Posted by Reid Curley | July 09, 2008 11:38 am
I work a lot with Excel spreadsheets. What is also very important is the understandability of Excel spreadsheets. I hate when clients or anybody from my company sends Excel without formulas, that do not show how something has been calculate forcing me to spend additional time to understand or reperform their work. The other thing is luck of appropriate formatting and comments. I really don't understand whether people do not ask themselves a question how this sheet looks like? Where do they learn such poor presentations? The Excel spreadsheets should be more readible than Power Point presentation as they have to be in many cases self explanatory.

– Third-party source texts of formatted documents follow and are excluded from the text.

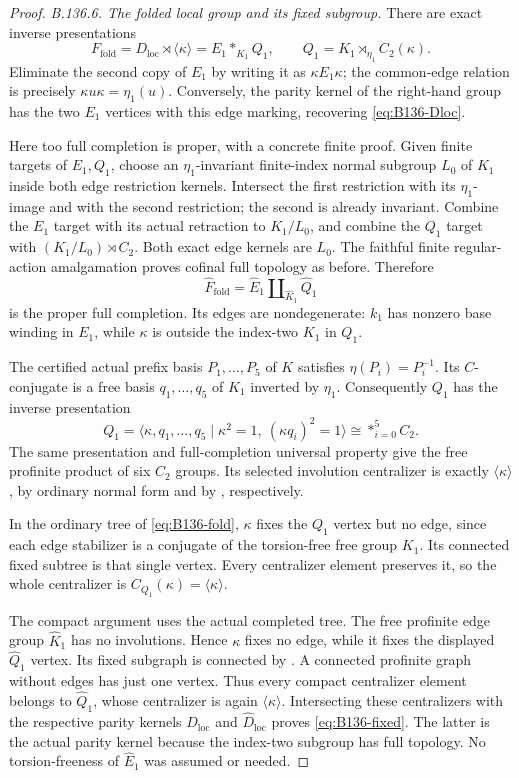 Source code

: \begin{proof}
\emph{B.136.6. The folded local group and its fixed subgroup.}
There are exact inverse presentations
\begin{equation}\label{eq:B136-fold}
 F_{\mathrm{fold}}=D_{\mathrm{loc}}\rtimes\langle\kappa\rangle
    =E_1*_{K_1}Q_1,
 \qquad Q_1=K_1\rtimes_{\eta_1}C_2(\kappa).
\end{equation}
Eliminate the second copy of $E_1$ by writing it as
$\kappa E_1\kappa$; the common-edge relation is precisely
$\kappa u\kappa=\eta_1(u)$. Conversely, the parity kernel
of the right-hand group has the two $E_1$ vertices with this
edge marking, recovering \eqref{eq:B136-Dloc}.

Here too full completion is proper, with a concrete finite
proof. Given finite targets of $E_1,Q_1$, choose an
$\eta_1$-invariant finite-index normal subgroup $L_0$ of $K_1$
inside both edge restriction kernels. Intersect the first
restriction with its $\eta_1$-image and with the second
restriction; the second is already invariant. Combine the
$E_1$ target with its actual retraction to $K_1/L_0$, and
combine the $Q_1$ target with $(K_1/L_0)\rtimes C_2$.
Both exact edge kernels are $L_0$. The faithful finite
regular-action amalgamation proves cofinal full topology
as before. Therefore
\[
 \widehat F_{\mathrm{fold}}
      =\widehat E_1\amalg_{\widehat K_1}\widehat Q_1
\]
is the proper full completion. Its edges are nondegenerate:
$k_1$ has nonzero base winding in $E_1$, while $\kappa$ is
outside the index-two $K_1$ in $Q_1$.

The certified actual prefix basis $P_1,\ldots,P_5$ of $K$
satisfies $\eta(P_i)=P_i^{-1}$. Its $C$-conjugate is a free
basis $q_1,\ldots,q_5$ of $K_1$ inverted by $\eta_1$.
Consequently $Q_1$ has the inverse presentation
\[
 Q_1=\langle\kappa,q_1,\ldots,q_5\mid
       \kappa^2=1,\ (\kappa q_i)^2=1\rangle
      \cong\mathop{*}_{i=0}^{5}C_2.
\]
The same presentation and full-completion universal property
give the free profinite product of six $C_2$ groups. Its
selected involution centralizer is exactly
$\langle\kappa\rangle$, by ordinary normal form and by
\cite[Theorem~B$'$]{A_HR1985}, respectively.

In the ordinary tree of \eqref{eq:B136-fold}, $\kappa$ fixes
the $Q_1$ vertex but no edge, since each edge stabilizer is a
conjugate of the torsion-free free group $K_1$. Its connected
fixed subtree is that single vertex. Every centralizer element
preserves it, so the whole centralizer is
$C_{Q_1}(\kappa)=\langle\kappa\rangle$.

The compact argument uses the actual completed tree. The free
profinite edge group $\widehat K_1$ has no involutions. Hence
$\kappa$ fixes no edge, while it fixes the displayed
$\widehat Q_1$ vertex. Its fixed subgraph is connected by
\cite[Theorem~2.8]{B_ZalesskiiMelnikov1989}. A connected
profinite graph without edges has just one vertex. Thus every
compact centralizer element belongs to $\widehat Q_1$, whose
centralizer is again $\langle\kappa\rangle$.
Intersecting these centralizers with the respective parity
kernels $D_{\mathrm{loc}}$ and $\widehat D_{\mathrm{loc}}$
proves \eqref{eq:B136-fixed}. The latter is the actual parity
kernel because the index-two subgroup has full topology.
No torsion-freeness of $\widehat E_1$ was assumed or needed.


\end{proof}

Posted by Tomasz Grycner | June 29, 2008 02:15 pm
Its really an eye opener while going through the article. There are a few basic things which every executive should understand before working on any spreadsheet. - Assume that the spreadshees is being submitted to the President of the Company. - Assume that the users of ths spreadsheet are all layman. - Assume that they have very less time to understand and act upon the data submitted in the spreadsheet. Taking these into consideration, the moment you open a spreadsheet, follow these simple points: - Resize the view (from standard 100% to 85%) if you are going to present a financial data. - Select a standard font style and size (Arial is considered the best for Financial data) - Select the decimal places you want to show your data in ( one or two ) - Just decide upon a draft/template to present the data - Provide the 3 layered heading to the sheet ( Department name, Subject of the worksheet, applicable Time period ) - Provide sufficient spacing between the data and use borders for effective presentation - use appropriate sub heads - Now set up the print area and get a print copy Now have a look at the print copy and try to question " is it covering all the three assumptions stated above ", If you are convinced, it is the best you can do.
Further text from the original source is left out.